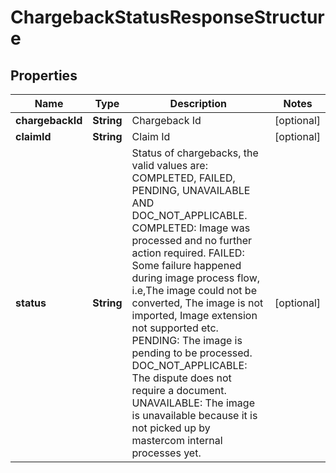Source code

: 

# ChargebackStatusResponseStructure

## Properties

Name | Type | Description | Notes
------------ | ------------- | ------------- | -------------
**chargebackId** | **String** | Chargeback Id |  [optional]
**claimId** | **String** | Claim Id |  [optional]
**status** | **String** | Status of chargebacks, the valid values are: COMPLETED, FAILED, PENDING, UNAVAILABLE AND DOC_NOT_APPLICABLE. COMPLETED: Image was processed and no further action required. FAILED: Some failure happened during image process flow, i.e,The image could not be converted, The image is not imported, Image extension not supported etc. PENDING: The image is pending to be processed. DOC_NOT_APPLICABLE: The dispute does not require a document. UNAVAILABLE: The image is unavailable because it is not picked up by mastercom internal processes yet. |  [optional]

________________________

Exercise prompt:
Each record above needs to be copied exactly, with images left out.

Exercise response:
Source code

: 

# ChargebackStatusResponseStructure

## Properties

Name | Type | Description | Notes
------------ | ------------- | ------------- | -------------
**chargebackId** | **String** | Chargeback Id |  [optional]
**claimId** | **String** | Claim Id |  [optional]
**status** | **String** | Status of chargebacks, the valid values are: COMPLETED, FAILED, PENDING, UNAVAILABLE AND DOC_NOT_APPLICABLE. COMPLETED: Image was processed and no further action required. FAILED: Some failure happened during image process flow, i.e,The image could not be converted, The image is not imported, Image extension not supported etc. PENDING: The image is pending to be processed. DOC_NOT_APPLICABLE: The dispute does not require a document. UNAVAILABLE: The image is unavailable because it is not picked up by mastercom internal processes yet. |  [optional]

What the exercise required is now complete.